Caruso: a realidade brasileira supera a caricatura
Tudo começou há trinta anos atrás, com um botequim, o Bar Brasil…
Inspirado no temperamento ciclo-tímico do General João Batista Figueiredo, que ia da depressão à euforia galopante (pra usar um termo da cavalaria que ele tanto apreciava… ) Caruso inicia sua série sobre o país, que sofreria muitos e muitos solavancos, entre planos econômicos, impeachment e escândalos variados, como os da pasta rosa, mensalão e Erenicegate.
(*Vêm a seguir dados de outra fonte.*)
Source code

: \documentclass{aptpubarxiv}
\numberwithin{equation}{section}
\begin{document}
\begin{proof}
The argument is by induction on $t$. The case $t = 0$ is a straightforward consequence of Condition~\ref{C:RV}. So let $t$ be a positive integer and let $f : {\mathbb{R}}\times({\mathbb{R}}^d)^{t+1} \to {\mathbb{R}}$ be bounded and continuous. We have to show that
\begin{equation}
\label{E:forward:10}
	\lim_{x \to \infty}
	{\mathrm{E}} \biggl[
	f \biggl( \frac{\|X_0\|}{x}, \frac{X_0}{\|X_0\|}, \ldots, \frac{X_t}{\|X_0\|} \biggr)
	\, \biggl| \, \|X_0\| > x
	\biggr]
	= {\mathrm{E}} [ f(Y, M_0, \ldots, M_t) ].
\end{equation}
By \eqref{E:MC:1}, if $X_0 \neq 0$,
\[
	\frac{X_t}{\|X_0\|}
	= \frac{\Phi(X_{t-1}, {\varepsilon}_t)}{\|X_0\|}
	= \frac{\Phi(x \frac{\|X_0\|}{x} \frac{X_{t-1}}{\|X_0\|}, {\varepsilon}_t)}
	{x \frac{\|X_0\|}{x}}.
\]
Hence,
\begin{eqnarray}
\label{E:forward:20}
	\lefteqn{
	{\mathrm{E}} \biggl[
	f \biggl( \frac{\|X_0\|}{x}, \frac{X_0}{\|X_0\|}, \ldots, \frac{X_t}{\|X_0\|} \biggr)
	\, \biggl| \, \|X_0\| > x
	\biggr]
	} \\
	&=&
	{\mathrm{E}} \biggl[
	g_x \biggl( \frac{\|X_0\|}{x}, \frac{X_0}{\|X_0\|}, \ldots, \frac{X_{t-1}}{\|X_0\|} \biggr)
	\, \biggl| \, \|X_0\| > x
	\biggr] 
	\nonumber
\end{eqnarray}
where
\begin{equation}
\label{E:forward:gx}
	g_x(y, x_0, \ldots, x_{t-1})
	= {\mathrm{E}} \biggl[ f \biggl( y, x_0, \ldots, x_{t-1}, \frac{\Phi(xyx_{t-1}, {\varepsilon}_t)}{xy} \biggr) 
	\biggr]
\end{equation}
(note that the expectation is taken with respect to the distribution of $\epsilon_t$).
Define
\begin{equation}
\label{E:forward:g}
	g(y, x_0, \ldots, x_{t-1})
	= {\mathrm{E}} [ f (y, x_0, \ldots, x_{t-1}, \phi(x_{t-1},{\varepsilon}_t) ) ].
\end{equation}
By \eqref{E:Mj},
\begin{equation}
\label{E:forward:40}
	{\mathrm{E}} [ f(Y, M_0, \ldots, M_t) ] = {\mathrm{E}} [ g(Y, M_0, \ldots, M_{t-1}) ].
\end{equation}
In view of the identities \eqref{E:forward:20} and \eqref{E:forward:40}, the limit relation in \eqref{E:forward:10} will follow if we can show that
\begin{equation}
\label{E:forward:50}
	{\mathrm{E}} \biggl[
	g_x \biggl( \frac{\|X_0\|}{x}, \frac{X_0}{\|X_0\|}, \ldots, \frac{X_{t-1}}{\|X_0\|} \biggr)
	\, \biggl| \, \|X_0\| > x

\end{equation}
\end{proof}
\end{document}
Nunca antes nesse país, se viu uma eleição tão disputada … Ás vésperas da votação, o chargista ficou ainda mais inspirado para compor a paródia:
Dilma e Serra, feitos um para o outro
Avenida Brasil: retrato dos 25 anos de uma democracia tupiniquim
Retrato do momento político, o Bar Brasil era uma metáfora dos tempos em que falar abertamente poderia ser considerado ofensa. Com a esperança morte de Tancredo Neves, fica claro que a abertura rumo à democracia seria uma caminhada lenta, gradual e insegura… conta Caruso.
“Intitulei a primeira coletânea da série de Avenida Brasil, porque é a imagem da transição, da transição pela via das dúvidas… Agora, o país é profícuo em piadas, a realidade supera a caricatura!”.
Do fusca e da modelo sem calcinhas que acompanhou num carnaval o ex-presidente Itamar àquele fatídico camarote, dos cartunistas Jaguar e Ziraldo, aquinhoados com indenização milionária dos tempos áureos do Pasquim às gravatas de Henry Sobel, ninguém escapa do píncel de Caruso.
Os escândalos são permanentes, os governos passageiros
Para Caruso, o Shopping Center é a melhor imagem para falar do nosso congresso, traduzir as negociatas que alí se passam: “Usei o Shopping como um lugar onde os pais congressistas levam os filhos candidatos a aprender como gastar o seu, o meu, o nosso dinheiro”.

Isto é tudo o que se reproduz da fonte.